=== Saved data entries ===
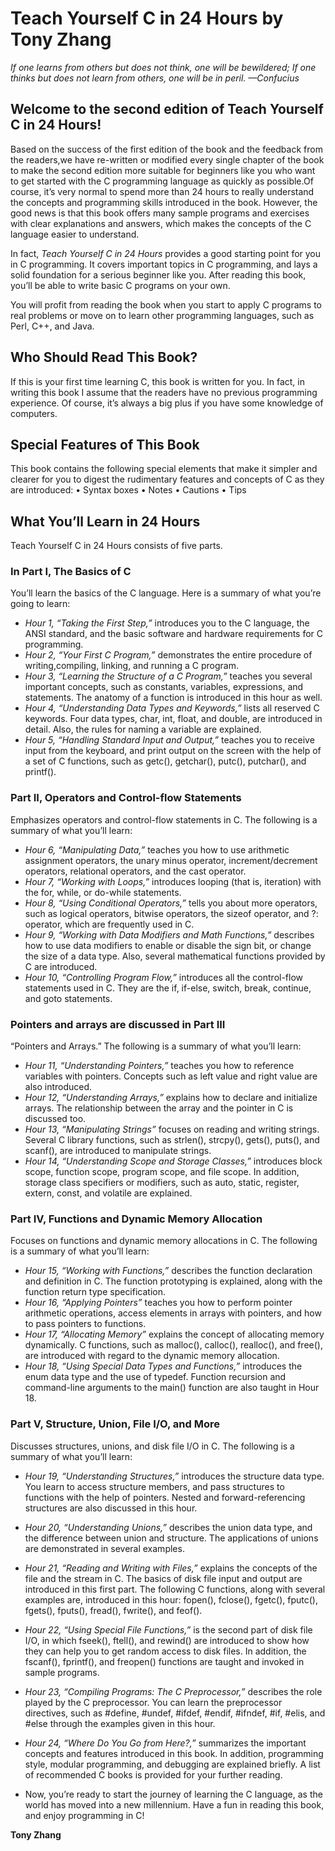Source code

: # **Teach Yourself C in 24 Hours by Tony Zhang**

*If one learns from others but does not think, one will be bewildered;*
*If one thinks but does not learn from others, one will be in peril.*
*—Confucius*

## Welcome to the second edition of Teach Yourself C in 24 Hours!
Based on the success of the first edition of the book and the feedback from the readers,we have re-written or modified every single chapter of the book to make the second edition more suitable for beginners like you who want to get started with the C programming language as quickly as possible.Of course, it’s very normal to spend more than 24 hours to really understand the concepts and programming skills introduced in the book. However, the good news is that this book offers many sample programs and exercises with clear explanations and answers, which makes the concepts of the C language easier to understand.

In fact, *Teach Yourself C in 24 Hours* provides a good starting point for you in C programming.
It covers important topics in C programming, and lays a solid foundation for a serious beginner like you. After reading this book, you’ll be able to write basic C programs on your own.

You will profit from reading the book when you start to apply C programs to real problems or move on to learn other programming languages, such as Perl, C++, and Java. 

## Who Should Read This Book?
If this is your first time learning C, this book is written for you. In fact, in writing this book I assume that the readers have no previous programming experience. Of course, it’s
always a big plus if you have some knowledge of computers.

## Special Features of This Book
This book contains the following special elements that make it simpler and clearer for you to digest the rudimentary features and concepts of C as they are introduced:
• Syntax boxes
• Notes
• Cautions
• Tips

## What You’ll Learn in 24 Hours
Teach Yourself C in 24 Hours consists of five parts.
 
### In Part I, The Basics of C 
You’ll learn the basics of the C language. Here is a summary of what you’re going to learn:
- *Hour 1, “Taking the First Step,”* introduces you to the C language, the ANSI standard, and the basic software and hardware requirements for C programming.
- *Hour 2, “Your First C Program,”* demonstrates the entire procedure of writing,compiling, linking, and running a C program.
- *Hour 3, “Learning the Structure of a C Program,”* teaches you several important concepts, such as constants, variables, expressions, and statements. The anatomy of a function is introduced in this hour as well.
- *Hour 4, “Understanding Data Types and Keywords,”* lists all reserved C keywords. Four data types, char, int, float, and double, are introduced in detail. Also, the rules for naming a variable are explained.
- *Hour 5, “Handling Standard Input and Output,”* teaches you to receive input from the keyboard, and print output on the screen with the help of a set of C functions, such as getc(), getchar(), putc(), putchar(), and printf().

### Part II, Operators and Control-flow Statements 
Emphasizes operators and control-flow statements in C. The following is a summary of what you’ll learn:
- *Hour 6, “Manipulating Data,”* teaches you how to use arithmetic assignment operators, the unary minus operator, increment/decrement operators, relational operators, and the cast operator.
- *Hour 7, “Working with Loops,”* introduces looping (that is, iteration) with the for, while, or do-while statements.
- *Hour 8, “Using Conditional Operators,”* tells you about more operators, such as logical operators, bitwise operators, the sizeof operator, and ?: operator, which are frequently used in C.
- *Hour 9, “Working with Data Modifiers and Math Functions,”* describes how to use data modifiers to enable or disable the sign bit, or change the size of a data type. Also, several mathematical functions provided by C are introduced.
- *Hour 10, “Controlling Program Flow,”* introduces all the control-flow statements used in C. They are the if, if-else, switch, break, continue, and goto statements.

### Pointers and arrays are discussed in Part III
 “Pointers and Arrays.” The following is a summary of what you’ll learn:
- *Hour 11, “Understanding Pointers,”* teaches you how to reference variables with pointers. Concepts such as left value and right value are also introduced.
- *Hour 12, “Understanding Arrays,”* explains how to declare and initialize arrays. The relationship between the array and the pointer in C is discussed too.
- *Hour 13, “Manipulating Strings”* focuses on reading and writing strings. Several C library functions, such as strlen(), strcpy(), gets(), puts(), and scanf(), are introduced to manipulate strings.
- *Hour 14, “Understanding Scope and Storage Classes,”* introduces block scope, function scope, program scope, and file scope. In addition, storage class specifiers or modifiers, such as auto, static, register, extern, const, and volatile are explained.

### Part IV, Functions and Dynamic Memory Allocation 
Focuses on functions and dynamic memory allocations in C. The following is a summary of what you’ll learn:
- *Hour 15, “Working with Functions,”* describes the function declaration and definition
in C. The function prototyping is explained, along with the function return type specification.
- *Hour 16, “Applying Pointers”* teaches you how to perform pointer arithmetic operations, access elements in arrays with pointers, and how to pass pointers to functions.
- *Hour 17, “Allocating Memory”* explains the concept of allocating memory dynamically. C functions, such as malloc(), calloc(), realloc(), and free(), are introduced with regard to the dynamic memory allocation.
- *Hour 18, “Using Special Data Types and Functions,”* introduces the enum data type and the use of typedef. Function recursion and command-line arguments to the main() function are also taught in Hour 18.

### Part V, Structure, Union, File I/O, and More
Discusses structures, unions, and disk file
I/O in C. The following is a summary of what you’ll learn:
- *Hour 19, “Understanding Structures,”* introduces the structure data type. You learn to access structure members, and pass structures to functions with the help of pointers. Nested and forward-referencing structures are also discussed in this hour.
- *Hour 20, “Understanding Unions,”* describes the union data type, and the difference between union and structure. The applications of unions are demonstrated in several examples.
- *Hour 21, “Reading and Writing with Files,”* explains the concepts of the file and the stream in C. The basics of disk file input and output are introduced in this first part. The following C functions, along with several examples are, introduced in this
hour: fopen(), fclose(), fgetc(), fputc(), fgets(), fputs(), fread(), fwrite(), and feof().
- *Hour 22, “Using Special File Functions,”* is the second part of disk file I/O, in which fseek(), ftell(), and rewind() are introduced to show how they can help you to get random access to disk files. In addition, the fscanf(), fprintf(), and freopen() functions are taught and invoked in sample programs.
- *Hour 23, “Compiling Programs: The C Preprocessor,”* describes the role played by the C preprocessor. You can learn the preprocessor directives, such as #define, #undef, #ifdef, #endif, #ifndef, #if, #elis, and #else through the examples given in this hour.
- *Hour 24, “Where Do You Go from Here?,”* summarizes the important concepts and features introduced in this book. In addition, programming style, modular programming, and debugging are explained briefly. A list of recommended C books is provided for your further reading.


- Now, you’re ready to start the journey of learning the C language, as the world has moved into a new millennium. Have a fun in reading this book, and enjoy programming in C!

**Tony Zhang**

--

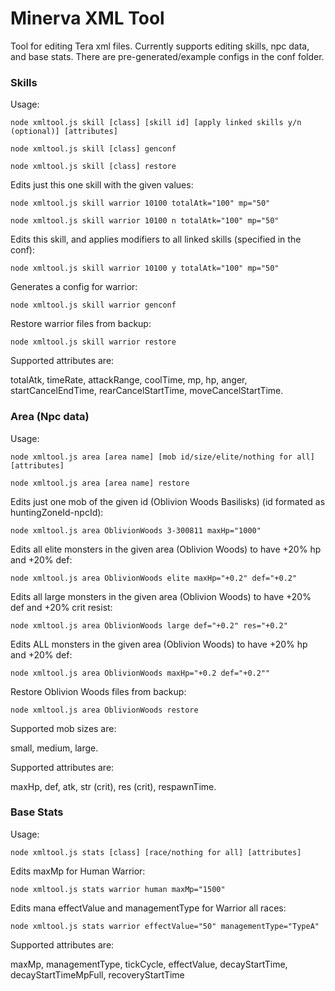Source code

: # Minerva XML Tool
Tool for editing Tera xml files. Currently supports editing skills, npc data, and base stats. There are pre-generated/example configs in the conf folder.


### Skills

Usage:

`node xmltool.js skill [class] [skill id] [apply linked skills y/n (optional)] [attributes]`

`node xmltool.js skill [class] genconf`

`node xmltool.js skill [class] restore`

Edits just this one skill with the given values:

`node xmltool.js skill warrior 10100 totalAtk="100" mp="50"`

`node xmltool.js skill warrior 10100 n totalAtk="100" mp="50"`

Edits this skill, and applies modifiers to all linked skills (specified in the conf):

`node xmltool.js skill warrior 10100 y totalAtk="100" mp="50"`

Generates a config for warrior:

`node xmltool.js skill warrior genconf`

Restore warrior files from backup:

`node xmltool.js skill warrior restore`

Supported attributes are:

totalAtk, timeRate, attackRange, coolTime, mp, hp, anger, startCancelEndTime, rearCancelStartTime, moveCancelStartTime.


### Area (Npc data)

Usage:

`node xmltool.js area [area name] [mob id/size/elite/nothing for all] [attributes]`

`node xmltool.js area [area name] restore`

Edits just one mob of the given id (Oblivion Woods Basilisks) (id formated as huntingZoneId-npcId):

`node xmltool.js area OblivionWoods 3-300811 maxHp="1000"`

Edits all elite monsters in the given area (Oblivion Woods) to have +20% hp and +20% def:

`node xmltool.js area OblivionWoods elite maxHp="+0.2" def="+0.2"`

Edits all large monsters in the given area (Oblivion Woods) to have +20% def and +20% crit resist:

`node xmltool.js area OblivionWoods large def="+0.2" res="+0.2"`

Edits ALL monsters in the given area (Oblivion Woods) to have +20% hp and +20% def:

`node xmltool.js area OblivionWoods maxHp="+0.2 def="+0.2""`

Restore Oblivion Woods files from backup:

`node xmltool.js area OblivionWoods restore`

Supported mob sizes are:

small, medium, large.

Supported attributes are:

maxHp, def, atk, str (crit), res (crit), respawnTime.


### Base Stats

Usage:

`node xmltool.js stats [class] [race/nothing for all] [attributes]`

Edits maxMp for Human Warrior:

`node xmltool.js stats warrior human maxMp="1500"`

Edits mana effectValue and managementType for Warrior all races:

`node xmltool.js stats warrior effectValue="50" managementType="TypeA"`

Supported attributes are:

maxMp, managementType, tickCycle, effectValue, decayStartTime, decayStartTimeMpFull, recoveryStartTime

==

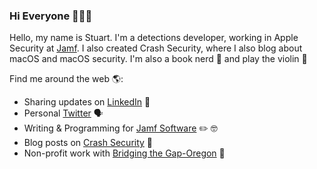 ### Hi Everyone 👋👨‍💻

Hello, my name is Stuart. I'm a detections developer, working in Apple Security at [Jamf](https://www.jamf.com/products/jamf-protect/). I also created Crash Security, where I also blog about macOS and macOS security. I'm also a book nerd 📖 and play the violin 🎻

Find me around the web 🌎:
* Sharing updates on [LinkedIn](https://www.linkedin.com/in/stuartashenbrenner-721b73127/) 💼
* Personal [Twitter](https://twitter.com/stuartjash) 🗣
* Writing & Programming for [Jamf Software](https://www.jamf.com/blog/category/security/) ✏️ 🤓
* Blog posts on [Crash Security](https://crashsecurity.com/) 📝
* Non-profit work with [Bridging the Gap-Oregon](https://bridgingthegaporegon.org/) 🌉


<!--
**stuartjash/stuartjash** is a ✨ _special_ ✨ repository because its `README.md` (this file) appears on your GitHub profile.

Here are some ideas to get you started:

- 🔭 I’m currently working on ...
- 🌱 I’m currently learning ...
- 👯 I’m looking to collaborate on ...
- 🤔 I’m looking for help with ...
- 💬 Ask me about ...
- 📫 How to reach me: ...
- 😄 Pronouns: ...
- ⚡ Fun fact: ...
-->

=== WHAT IS EXPECTED ===
Above are records; repeat only the lines starting at the line with "I/O in C. The" and ending at the line with "given in this hour.", exactly as they appear, both included.

=== TASK OUTPUT ===
I/O in C. The following is a summary of what you’ll learn:
- *Hour 19, “Understanding Structures,”* introduces the structure data type. You learn to access structure members, and pass structures to functions with the help of pointers. Nested and forward-referencing structures are also discussed in this hour.
- *Hour 20, “Understanding Unions,”* describes the union data type, and the difference between union and structure. The applications of unions are demonstrated in several examples.
- *Hour 21, “Reading and Writing with Files,”* explains the concepts of the file and the stream in C. The basics of disk file input and output are introduced in this first part. The following C functions, along with several examples are, introduced in this
hour: fopen(), fclose(), fgetc(), fputc(), fgets(), fputs(), fread(), fwrite(), and feof().
- *Hour 22, “Using Special File Functions,”* is the second part of disk file I/O, in which fseek(), ftell(), and rewind() are introduced to show how they can help you to get random access to disk files. In addition, the fscanf(), fprintf(), and freopen() functions are taught and invoked in sample programs.
- *Hour 23, “Compiling Programs: The C Preprocessor,”* describes the role played by the C preprocessor. You can learn the preprocessor directives, such as #define, #undef, #ifdef, #endif, #ifndef, #if, #elis, and #else through the examples given in this hour.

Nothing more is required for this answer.